Real-time evaluation platform for recommending news articles

Octopeek funds many R & D topics in artificial intelligence, including that of Julien Hay, PhD and Data Scientist, specializing in artificial intelligence and natural language processing (NLP).

Julien was interviewed recently about a project he presented at NEURIPS:

The Renewal Project

Last December, you were in Montreal for the NeurIPS 2018 conference to present a project you are working on. Before telling us about your project, can you explain the purpose of this conference to the uninitiated?

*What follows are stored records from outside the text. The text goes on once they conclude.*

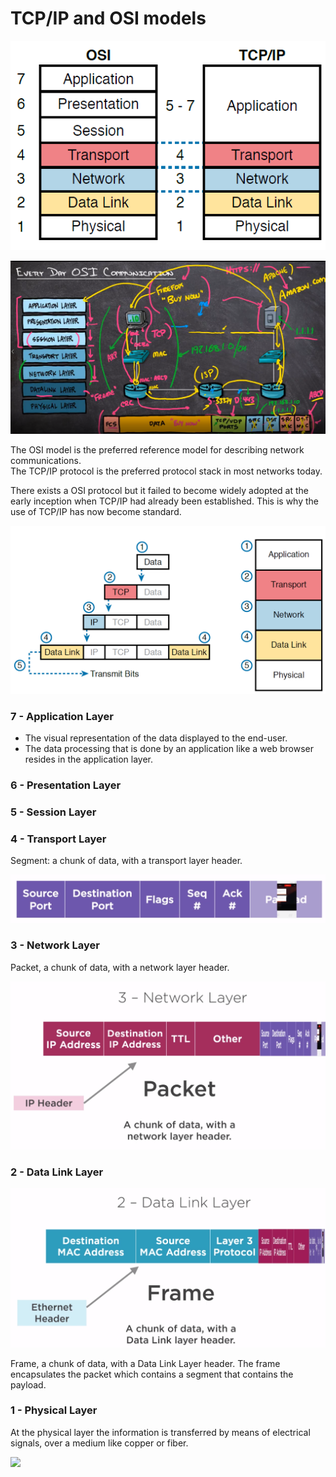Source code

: # TCP/IP and OSI models

![](../.gitbook/assets/image%20%288%29.png)

![](../.gitbook/assets/image%20%289%29.png)

The OSI model is the preferred reference model for describing network communications.  
The TCP/IP protocol is the preferred protocol stack in most networks today.

There exists a OSI protocol but it failed to become widely adopted at the early inception when TCP/IP had already been established. This is why the use of TCP/IP has now become standard.

![](../.gitbook/assets/image%20%2814%29.png)

### 7 - Application Layer

* The visual representation of the data displayed to the end-user.
* The data processing that is done by an application like a web browser resides in the application layer.

### 6 - Presentation Layer

### 5 - Session Layer

### 4 - Transport Layer

Segment: a chunk of data, with a transport layer header.

![TCP Segment Header](../.gitbook/assets/image%20%2816%29.png)

### 3 - Network Layer

Packet, a chunk of data, with a network layer header.

![](../.gitbook/assets/image%20%2818%29.png)

### 2 - Data Link Layer

![](../.gitbook/assets/image%20%2812%29.png)

Frame, a chunk of data, with a Data Link Layer header. The frame encapsulates the packet which contains a segment that contains the payload.

### 1 - Physical Layer

At the physical layer the information is transferred by means of electrical signals, over a medium like copper or fiber.

![](../.gitbook/assets/2020-08-02_13-20-07.gif)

The NeurIPS conference is THE big annual event for Machine Learning and Neural Networks. It deals with artificial intelligence and computational neuroscience. In concrete terms, it is one of the largest conferences in the world on artificial intelligence. This year, we met many researchers from many companies such as Google, Netflix, Nvidia, Amazon and others.

What were your observations resulting from your research?

We were able to identify gaps in the state of the art of Challenge Platforms, particularly in terms of available data (content of news articles and users’ reading history), but also in terms of evaluation bias introduced by the technical constraints of certain platforms such as NewsREEL. Then in 2018 we developed a first prototype of this project.

You presented your project “Renewal”. Can you tell us more about its origin and its focus?

The project was introduced in the CiML workshop (Machine Learning competitions “in the wild”: Playing in the real world or real time) on the subject of challenges and platforms for real-time interaction with the world, and, in the case of the Renewal project, real-time interaction with users. The main focus of this workshop is to gather researchers around specific tasks and thus to promote research around common issues.

The Renewal platform is a Challenge Platform project dedicated to recommendation systems. It will allow different research teams to propose recommendation algorithms that will be evaluated and compared in real time.

The Renewal project comes about from the desire of the Octopeek R & D team to contribute to research through the organization of challenges, as well as the lack of reliable evaluation frameworks in the recommendation system community. The challenges are a way of obtaining both solid indicators of the performance of the algorithms and models proposed in a community, as well as being able to compare them and thus determine which model is the most efficient for which task. The specification of an evaluation framework such as that proposed is a fully-fledged research project in the exploration of methods to debug evaluations and compose an architecture for algorithmic competition.

Can you describe the design and development stages of the application?

The first step was to develop the mobile app to send recommendations of news articles to users, in order to set up our experimental framework.

In parallel, we developed an architecture adapted to this type of comparison platform. This platform manages both the indexing of news articles on the web, as well as the assignment of users to the different recommendation algorithms of the research teams. A first prototype was developed during 2018. The diagram below illustrates the overall Renewal architecture. The back-end platform (on the left) supports the indexing of articles on the web by exploiting different sources. Then all the information is sent to the research teams’ algorithms (bottom right of the diagram) who send their recommendations to the mobiles of the users (top right). Finally, through the mobile app we observe all user interactions to evaluate each system involved.

Of what does the mobile app consist and how will you evaluate the performance of the algorithms?

The application presents news articles recommended by different systems (see diagram on the left). In the case where the user chooses to read System A items more often than System B, then we will establish in real time that the A versus B comparison favors A (of course by averaging all users assigned to systems A and B). We therefore use the evaluation technique known as A/B testing.

Thank you Julien. That makes it very clear. What are the next steps?

To start with, we will finalize the development of the platform by implementing the real-time evaluation part, as well as the communication between the mobile app and our back-end architecture. Then we plan to organize evaluation campaigns as well as workshops about the platform and the task of recommending news articles. The development of the project resumed in September 2019 with funding from the LRI.